After I’d completed 45s for 45 at the end of January 2016, I was at loose ends, and it took a while to wind down from the equivalent of writing 380 essays, regardless of how short they were. Having gotten into a habit, I was pulled between two poles: being used to making that walk and wanting to continue rolling through that process, and being glad to be done. And every time I would come across a single that I’d missed the first time around, I’d feel a little stupid for having not caught it before. (I did start a limited run of essays to cover a few of those substitutions; any good jukebox has reserves that can be swapped in and out.)

Which leads to the germ of this, The Great Curve. I had briefly mentioned during 45s for 45 that I had wished that Facebook had existed when I turned 33, so I could have done an album series called 33s for 33. At the time, I thought I was kidding, in part because I liked the immediacy of having two songs, a “short sharp shock” to catch the ear. You know: ya got a few minutes to get my attention, I don’t want to screw around with forty minutes right now.

The more time went on, however, the more I really started to kick the idea around about tackling the longer form of vinyl. This is partially because the albums that have jumped out at me, and eventually stick around, have tended not to be the typical ones. Parades of critics will tell you about the awesomeness that is The Dark Side of the Moon or Sgt. Pepper’s Lonely Hearts’ Club Band or some other warhorse, but the problem for me comes from working in radio: I’ve heard these songs, again and again and again and again in infinite repetitions, to the point that my senses have been dulled, to the point that I’m positive I’ve heard them more than the performers themselves have. Where’s the love for Otis Redding’s Live in Europe, or Jerry Jeff Walker’s self-titled album from 1972, or other albums that are surprising and engaging submersions?

To elaborate further, I wanted to give props to the albums that moved me, in whatever spinning circular form they happened to reside, preferably 33rpm vinyl, but sometimes they only existed on cassette or compact disc.
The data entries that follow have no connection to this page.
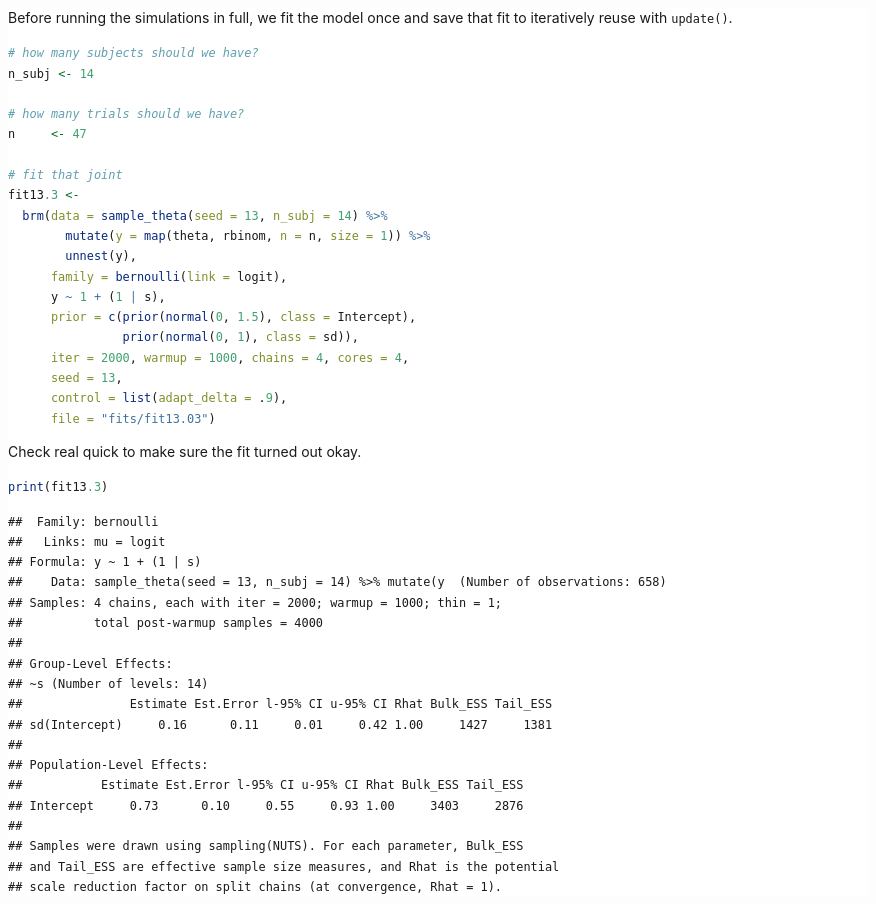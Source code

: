 Before running the simulations in full, we fit the model once and save that fit to iteratively reuse with `update()`.


```r
# how many subjects should we have?
n_subj <- 14

# how many trials should we have?
n     <- 47

# fit that joint
fit13.3 <-
  brm(data = sample_theta(seed = 13, n_subj = 14) %>% 
        mutate(y = map(theta, rbinom, n = n, size = 1)) %>% 
        unnest(y),
      family = bernoulli(link = logit),
      y ~ 1 + (1 | s),
      prior = c(prior(normal(0, 1.5), class = Intercept),
                prior(normal(0, 1), class = sd)),
      iter = 2000, warmup = 1000, chains = 4, cores = 4,
      seed = 13,
      control = list(adapt_delta = .9),
      file = "fits/fit13.03")
```

Check real quick to make sure the fit turned out okay.


```r
print(fit13.3)
```

```
##  Family: bernoulli 
##   Links: mu = logit 
## Formula: y ~ 1 + (1 | s) 
##    Data: sample_theta(seed = 13, n_subj = 14) %>% mutate(y  (Number of observations: 658) 
## Samples: 4 chains, each with iter = 2000; warmup = 1000; thin = 1;
##          total post-warmup samples = 4000
## 
## Group-Level Effects: 
## ~s (Number of levels: 14) 
##               Estimate Est.Error l-95% CI u-95% CI Rhat Bulk_ESS Tail_ESS
## sd(Intercept)     0.16      0.11     0.01     0.42 1.00     1427     1381
## 
## Population-Level Effects: 
##           Estimate Est.Error l-95% CI u-95% CI Rhat Bulk_ESS Tail_ESS
## Intercept     0.73      0.10     0.55     0.93 1.00     3403     2876
## 
## Samples were drawn using sampling(NUTS). For each parameter, Bulk_ESS
## and Tail_ESS are effective sample size measures, and Rhat is the potential
## scale reduction factor on split chains (at convergence, Rhat = 1).
```
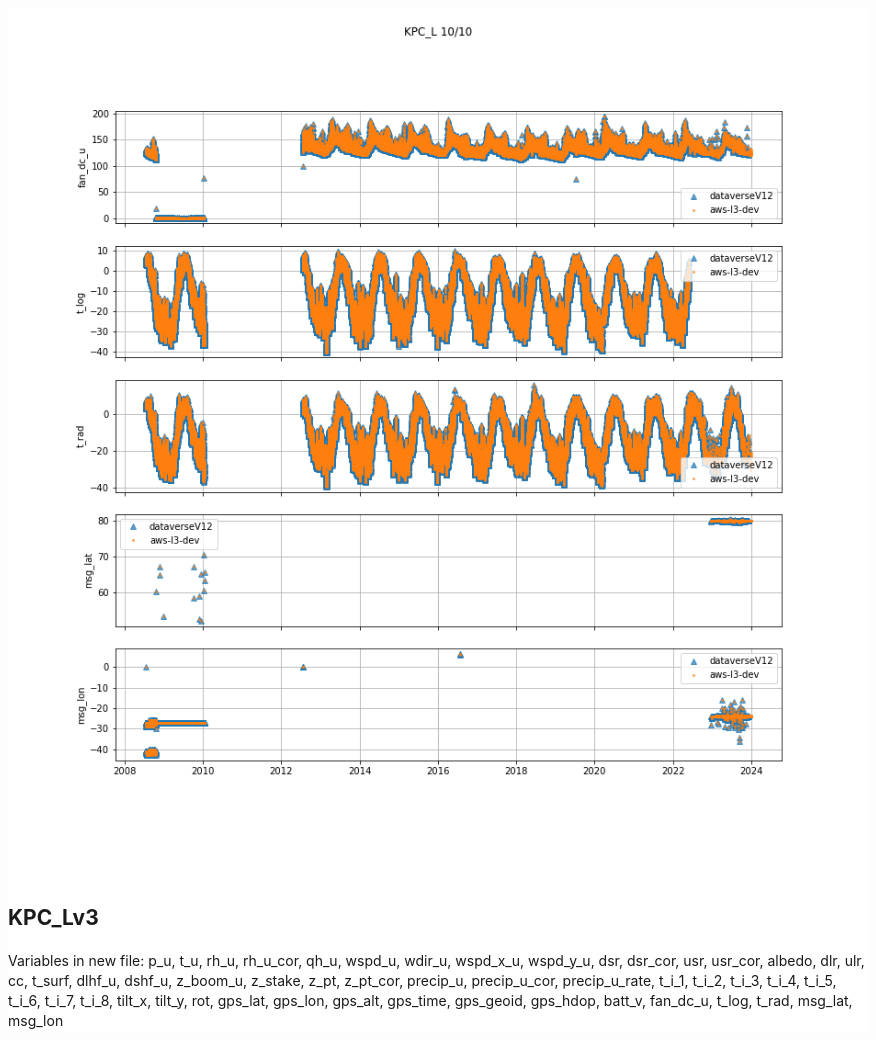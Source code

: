 ![KPC_L](../figures/dataverseV12_versus_aws-l3-dev_20240105/KPC_L_9.png)
 
## KPC_Lv3
Variables in new file:
p_u, t_u, rh_u, rh_u_cor, qh_u, wspd_u, wdir_u, wspd_x_u, wspd_y_u, dsr, dsr_cor, usr, usr_cor, albedo, dlr, ulr, cc, t_surf, dlhf_u, dshf_u, z_boom_u, z_stake, z_pt, z_pt_cor, precip_u, precip_u_cor, precip_u_rate, t_i_1, t_i_2, t_i_3, t_i_4, t_i_5, t_i_6, t_i_7, t_i_8, tilt_x, tilt_y, rot, gps_lat, gps_lon, gps_alt, gps_time, gps_geoid, gps_hdop, batt_v, fan_dc_u, t_log, t_rad, msg_lat, msg_lon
Or maybe my first exposure or lingering sequence was the one on the humble 8-track, or some open reel heard at a party that my parents were hosting. Hence, The Great Curve, the common connection of physical media winding around, from the continuing line of groove etched in vinyl, to the unspooling of magnetic tape, to the silver disc that contains a trail of digital pits.

This, then, the parade of albums that move me, again and again, even now. Let the other critics celebrate their individual “desert island discs” – this is the crate of stuff that would have to find room on my boat to exile. (There is, incidentally, no hierarchy to the recordings – sometimes the interest in a given album will wax and wane.)

Thank you for your patience, your indulgence, and your constant support and feedback. You make this worth doing.

Todd Berryman
the end of November, 2016

And so, we start with the album that gives The Great Curve its title, as the first entry…


Talking Heads
Remain in Light (1980)

As I get lost in the vocal rounds and overlapping in “The Great Curve” by Talking Heads – and I want to clarify something right out of the box, here: it’s not The Talking Heads, there is no definite article, just like it’s not The Counting Crows – I find myself wondering how I spent years missing this particular ground zero moment in music history, the entire Remain in Light album. It’s quite simple, in something of a Zen way: when the student is ready, the teacher appears. 🙂

My first exposure to this album was not on release. The radio market where I grew up had no room for such foolishness – I honestly can’t remember hearing one song by Talking Heads in that area during my formative years, and the public radio stations in that metro area were devoted to jazz and classical, eventually with maybe two hours a week granted to the so-called college rock, or alternative, scene. I knew about the band, read the reviews of the albums religiously in Stereo Review, and wondered. (When you’re on a limited budget, good reviews or not, it’s kinda tricky to buy something just on hope.)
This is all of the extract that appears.